Supergau – Festival für zeitgenössische Künste
Supergau versteht die „Gaue“, die fünf Verwaltungsbezirke im Bundesland Salzburg, nicht als geographische Einheiten, sondern als Kulturraum im weiteren Sinne. Die im Rahmen des Festivals umgesetzten Kunstprojekte entstehen aus der Region heraus und entfalten ihre Wirkung bestenfalls weit darüber hinaus. „Dass dieses Festival bewusst im ländlichen Raum stattfindet, verstehen wir als klare kulturpolitische Setzung: Zeitgenössische Kunst gehört nicht nur ins Zentrum, sondern überall dorthin, wo sie gefragt, gebraucht oder vielleicht noch gar nicht erwartet wird“. So wird Kunstpraxis zur Impulsgeberin für kulturelle Entwicklung im ländlichen Raum.

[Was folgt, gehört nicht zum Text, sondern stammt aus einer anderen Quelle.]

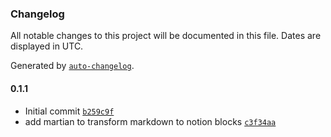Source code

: ### Changelog

All notable changes to this project will be documented in this file. Dates are displayed in UTC.

Generated by [`auto-changelog`](https://github.com/CookPete/auto-changelog).

#### 0.1.1

- Initial commit [`b259c9f`](https://github.com/RomainJeff/n8n-nodes-markdown-to-notion/commit/b259c9f1be23465ab6dc45119f6baa736d12d744)
- add martian to transform markdown to notion blocks [`c3f34aa`](https://github.com/RomainJeff/n8n-nodes-markdown-to-notion/commit/c3f34aaa82c1977b7173bd64da308ee3de0aa8f9)
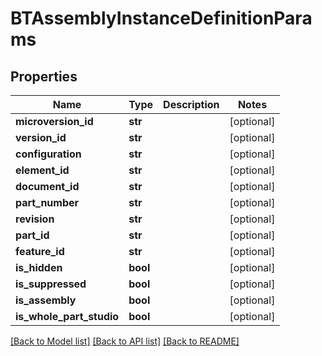 # BTAssemblyInstanceDefinitionParams

## Properties
Name | Type | Description | Notes
------------ | ------------- | ------------- | -------------
**microversion_id** | **str** |  | [optional] 
**version_id** | **str** |  | [optional] 
**configuration** | **str** |  | [optional] 
**element_id** | **str** |  | [optional] 
**document_id** | **str** |  | [optional] 
**part_number** | **str** |  | [optional] 
**revision** | **str** |  | [optional] 
**part_id** | **str** |  | [optional] 
**feature_id** | **str** |  | [optional] 
**is_hidden** | **bool** |  | [optional] 
**is_suppressed** | **bool** |  | [optional] 
**is_assembly** | **bool** |  | [optional] 
**is_whole_part_studio** | **bool** |  | [optional] 

[[Back to Model list]](../README.md#documentation-for-models) [[Back to API list]](../README.md#documentation-for-api-endpoints) [[Back to README]](../README.md)


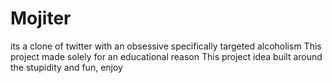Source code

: # Mojiter
its a clone of twitter with an obsessive specifically targeted alcoholism
This project made solely for an educational reason
This project idea built around the stupidity and fun, enjoy
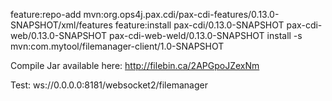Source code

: feature:repo-add mvn:org.ops4j.pax.cdi/pax-cdi-features/0.13.0-SNAPSHOT/xml/features
feature:install pax-cdi/0.13.0-SNAPSHOT pax-cdi-web/0.13.0-SNAPSHOT pax-cdi-web-weld/0.13.0-SNAPSHOT
install -s mvn:com.mytool/filemanager-client/1.0-SNAPSHOT

Compile Jar available here: http://filebin.ca/2APGpoJZexNm

Test: ws://0.0.0.0:8181/websocket2/filemanager
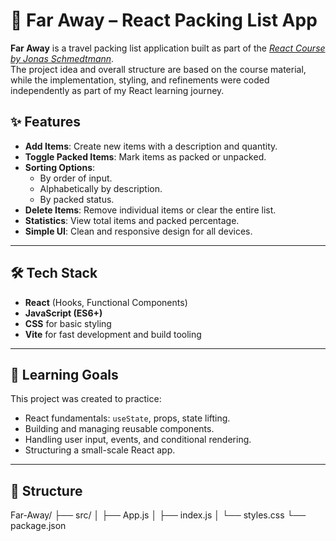 # 🧳 Far Away – React Packing List App

**Far Away** is a travel packing list application built as part of the [_React Course by Jonas Schmedtmann_](https://www.udemy.com/course/the-ultimate-react-course/).  
The project idea and overall structure are based on the course material, while the implementation, styling, and refinements were coded independently as part of my React learning journey.

## ✨ Features

- **Add Items**: Create new items with a description and quantity.
- **Toggle Packed Items**: Mark items as packed or unpacked.
- **Sorting Options**:
  - By order of input.
  - Alphabetically by description.
  - By packed status.
- **Delete Items**: Remove individual items or clear the entire list.
- **Statistics**: View total items and packed percentage.
- **Simple UI**: Clean and responsive design for all devices.

---

## 🛠️ Tech Stack

- **React** (Hooks, Functional Components)
- **JavaScript (ES6+)**
- **CSS** for basic styling
- **Vite** for fast development and build tooling

---

## 🎯 Learning Goals

This project was created to practice:

- React fundamentals: `useState`, props, state lifting.
- Building and managing reusable components.
- Handling user input, events, and conditional rendering.
- Structuring a small-scale React app.

---

## 📂 Structure

Far-Away/
├── src/
│ ├── App.js
│ ├── index.js
│ └── styles.css
└── package.json
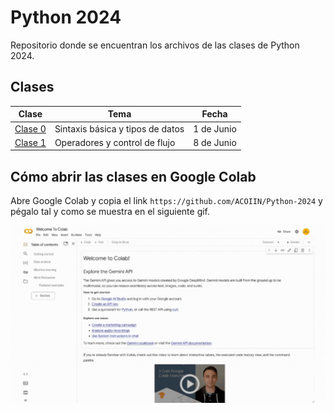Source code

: # Python 2024

Repositorio donde se encuentran los archivos de las clases de Python 2024.

## Clases

| Clase | Tema | Fecha |
| --- | --- | --- |
| [Clase 0](./Clase%200/Sintaxis%20basica%20y%20tipos%20de%20datos.ipynb) | Sintaxis básica y tipos de datos | 1 de Junio |
| [Clase 1](./Clase%201/Estructuras%20de%20Control.ipynb) | Operadores y control de flujo |  8 de Junio |

## Cómo abrir las clases en Google Colab

Abre Google Colab y copia el link `https://github.com/ACOIIN/Python-2024` y pégalo tal y como se muestra en el siguiente gif.

![Google Colab](./add-google-colab.gif)
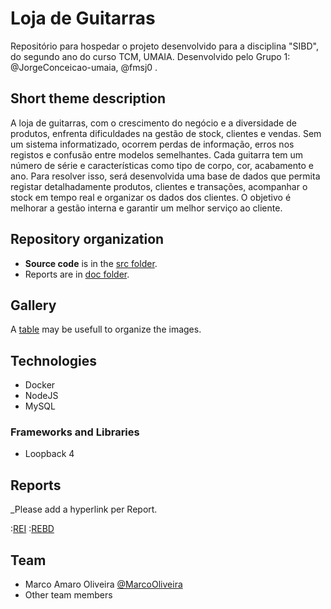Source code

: # Loja de Guitarras

Repositório para hospedar o projeto desenvolvido para a disciplina "SIBD", do segundo ano do curso TCM, UMAIA. Desenvolvido pelo Grupo 1: @JorgeConceicao-umaia, @fmsj0 .

## Short theme description

A loja de guitarras, com o crescimento do negócio e a diversidade de produtos, enfrenta dificuldades na gestão de stock, clientes e vendas. Sem um sistema informatizado, ocorrem perdas de informação, erros nos registos e confusão entre modelos semelhantes. Cada guitarra tem um número de série e características como tipo de corpo, cor, acabamento e ano. Para resolver isso, será desenvolvida uma base de dados que permita registar detalhadamente produtos, clientes e transações, acompanhar o stock em tempo real e organizar os dados dos clientes. O objetivo é melhorar a gestão interna e garantir um melhor serviço ao cliente.

## Repository organization

* **Source code** is in the [src folder](src/).
* Reports are in [doc folder](doc/).

## Gallery

A [table](https://www.markdownguide.org/extended-syntax/#tables) may be usefull to organize the images.

## Technologies

* Docker
* NodeJS
* MySQL

### Frameworks and Libraries

* Loopback 4

## Reports
_Please add a hyperlink per Report.

:[REI](doc/rei/rei00.md)
:[REBD](doc/rebd/rebd00.md)

## Team
* Marco Amaro Oliveira [@MarcoOliveira](https://github.com/marcoamarooliveira)
* Other team members
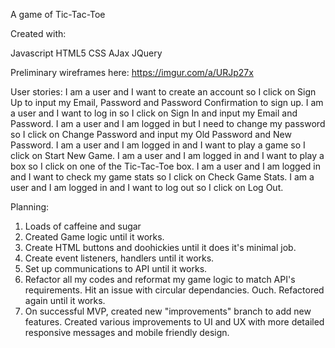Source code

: A game of Tic-Tac-Toe 

Created with:

Javascript
HTML5
CSS
AJax
JQuery

Preliminary wireframes here:
https://imgur.com/a/URJp27x

User stories:
I am a user and I want to create an account so I click on Sign Up to input my Email, Password and Password Confirmation to sign up.
I am a user and I want to log in so I click on Sign In and input my Email and Password.
I am a user and I am logged in but I need to change my password so I click on Change Password and input my Old Password and New Password.
I am a user and I am logged in and I want to play a game so I click on Start New Game.
I am a user and I am logged in and I want to play a box so I click on one of the Tic-Tac-Toe box.
I am a user and I am logged in and I want to check my game stats so I click on Check Game Stats.
I am a user and I am logged in and I want to log out so I click on Log Out.

Planning:
1) Loads of caffeine and sugar
2) Created Game logic until it works.
3) Create HTML buttons and doohickies until it does it's minimal job.
4) Create event listeners, handlers until it works.
5) Set up communications to API until it works.
6) Refactor all my codes and reformat my game logic to match API's requirements. Hit an issue with circular dependancies. Ouch. Refactored again until it works.
7) On successful MVP, created new "improvements" branch to add new features. Created various improvements to UI and UX with more detailed responsive messages and mobile friendly design.
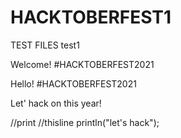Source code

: # HACKTOBERFEST1

TEST FILES
test1

Welcome!
#HACKTOBERFEST2021

Hello!
#HACKTOBERFEST2021

Let' hack on this year!

//print
//thisline
println("let's hack");
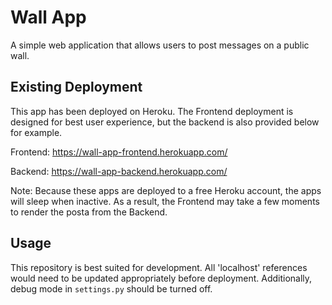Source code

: # Wall App

A simple web application that allows users to post messages on a public wall.

## Existing Deployment

This app has been deployed on Heroku. The Frontend deployment is designed for best user experience, but the backend is also provided below for example.

Frontend: https://wall-app-frontend.herokuapp.com/

Backend: https://wall-app-backend.herokuapp.com/

Note: Because these apps are deployed to a free Heroku account, the apps will sleep when inactive. As a result, the Frontend may take a few moments to render the posta from the Backend.

## Usage

This repository is best suited for development. All 'localhost' references would need to be updated appropriately before deployment. Additionally, debug mode in `settings.py` should be turned off.
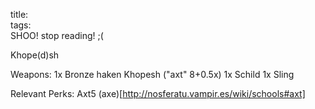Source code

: title:   
tags:   
SHOO! stop reading! ;(

Khope(d)sh

Weapons:
1x Bronze haken Khopesh ("axt" 8+0.5x)
1x Schild
1x Sling

Relevant Perks:
Axt5 (axe)[http://nosferatu.vampir.es/wiki/schools#axt]
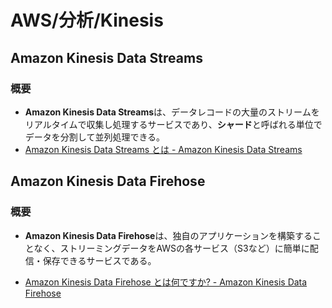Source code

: # AWS/分析/Kinesis

## Amazon Kinesis Data Streams

### 概要

- **Amazon Kinesis Data Streams**は、データレコードの大量のストリームをリアルタイムで収集し処理するサービスであり、**シャード**と呼ばれる単位でデータを分割して並列処理できる。
- [Amazon Kinesis Data Streams とは - Amazon Kinesis Data Streams](https://docs.aws.amazon.com/ja_jp/streams/latest/dev/introduction.html)

## Amazon Kinesis Data Firehose

### 概要

- **Amazon Kinesis Data Firehose**は、独自のアプリケーションを構築することなく、ストリーミングデータをAWSの各サービス（S3など）に簡単に配信・保存できるサービスである。

- [Amazon Kinesis Data Firehose とは何ですか? - Amazon Kinesis Data Firehose](https://docs.aws.amazon.com/ja_jp/firehose/latest/dev/what-is-this-service.html)
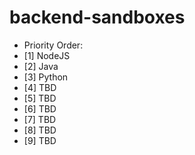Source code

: # backend-sandboxes

- Priority Order:
- [1] NodeJS
- [2] Java
- [3] Python
- [4] TBD
- [5] TBD
- [6] TBD
- [7] TBD
- [8] TBD
- [9] TBD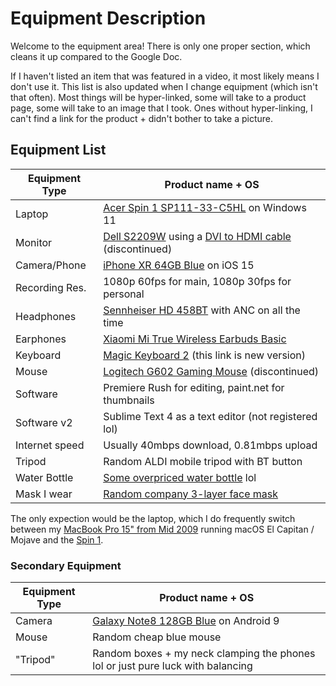 # Equipment Description
Welcome to the equipment area! There is only one proper section, which cleans it up compared to the Google Doc.

If I haven't listed an item that was featured in a video, it most likely means I don't use it. This list is also updated when I change equipment (which isn't that often).
Most things will be hyper-linked, some will take to a product page, some will take to an image that I took. Ones without hyper-linking, I can't find a link for the product + didn't bother to take a picture.
## Equipment List
| Equipment Type | Product name + OS |
| ----------- | ----------- |
| Laptop | [Acer Spin 1 SP111-33-C5HL](https://www.officeworks.com.au/shop/officeworks/p/acer-spin-1-2-in-1-11-6-celeron-4-64-gb-acsp1115hl) on Windows 11 |
| Monitor | [Dell S2209W](https://cdn.discordapp.com/attachments/758462175362285599/880000280043851806/image0.jpg) using a [DVI to HDMI cable](https://www.jbhifi.com.au/products/xcd-essentials-hdmi-to-dvi-adapter-cable-1m) (discontinued)
| Camera/Phone | [iPhone XR 64GB Blue](https://www.apple.com/au/shop/buy-iphone/iphone-xr/6.1-inch-display-64gb-blue) on iOS 15 |
| Recording Res. | 1080p 60fps for main, 1080p 30fps for personal |
| Headphones | [Sennheiser HD 458BT](https://www.jbhifi.com.au/products/sennheiser-hd-458bt-over-ear-wireless-noise-cancelling-headphones-black-red) with ANC on all the time
| Earphones | [Xiaomi Mi True Wireless Earbuds Basic](https://www.catch.com.au/product/xiaomi-mi-true-basic-wireless-earbuds-black-5759320/) |
| Keyboard | [Magic Keyboard 2](https://www.apple.com/au/shop/product/MK2A3ZA/A/magic-keyboard-us-english?fnode=72e1023a000375d0562a8b808cb415b298f41ff14a00824673034916b3bdc3a03223ff5ce87e0aeb786d0b0ce7b9ededf41a4513591488f59af7ae93ba7fcc252c1f115c611082f1257b0f95ba88377cb11f3526897ca6fe7b959f4c0f5222c508f1dc2cae5133d1653b516b9661c4de) (this link is new version)|
| Mouse | [Logitech G602 Gaming Mouse](https://www.amazon.com.au/Logitech-Wireless-Gaming-Mouse-G602/dp/B00E4MQODC) (discontinued) |
| Software | Premiere Rush for editing, paint.net for thumbnails |
| Software v2| Sublime Text 4 as a text editor (not registered lol) |
| Internet speed | Usually 40mbps download, 0.81mbps upload |
| Tripod | Random ALDI mobile tripod with BT button |
| Water Bottle | [Some overpriced water bottle](https://www.house.com.au/product/h2-hydro2-flash-classic-water-bottle-500ml-khaki-green) lol |
| Mask I wear | [Random company 3-layer face mask](https://cdn.discordapp.com/attachments/758462175362285599/879985464252198952/image0.jpg) |

The only expection would be the laptop, which I do frequently switch between my [MacBook Pro 15" from Mid 2009](https://everymac.com/systems/apple/macbook_pro/specs/macbook-pro-core-2-duo-2.53-aluminum-15-mid-2009-sd-unibody-specs.html) running macOS El Capitan / Mojave and the [Spin 1](https://www.officeworks.com.au/shop/officeworks/p/acer-spin-1-2-in-1-11-6-celeron-4-64-gb-acsp1115hl).

### Secondary Equipment
| Equipment Type | Product name + OS |
| ----------- | ----------- |
| Camera | [Galaxy Note8 128GB Blue](https://www.amazon.com.au/Samsung-Galaxy-Note8-N9500-128GB/dp/B0761KDV1J) on Android 9 |
| Mouse | Random cheap blue mouse |
| "Tripod" | Random boxes + my neck clamping the phones lol or just pure luck with balancing |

„Wir laden die Menschen der Region ein, sich uns anzuschließen“, ruft Haiko Pfost, künstlerischer Leiter der Festivals 2027 im Tennengau und 2029 im Pongau, zur Mitwirkung auf. „Unser Verständnis von Gastgeber:innenschaft geht über Organisation hinaus: Es bedeutet, gemeinsame Räume zu erschließen, Vertrauen aufzubauen, Menschen willkommen zu heißen, ohne sie vereinnahmen zu wollen. Künstler:innen, lokale Partner:innen und Publikum sollen sich bei Supergau gesehen, ernst genommen und eingeladen fühlen.“
Vernetzungs- und Produktionsplattform für die Region
Diese aktive Mitgestaltung macht Supergau zur Vernetzungs- und Produktionsplattform, die neue Kooperationformen im ländlichen Raum entwickelt und die Sichtbarkeit zeitgenössischer Kunst jenseits urbaner Zentren stärkt.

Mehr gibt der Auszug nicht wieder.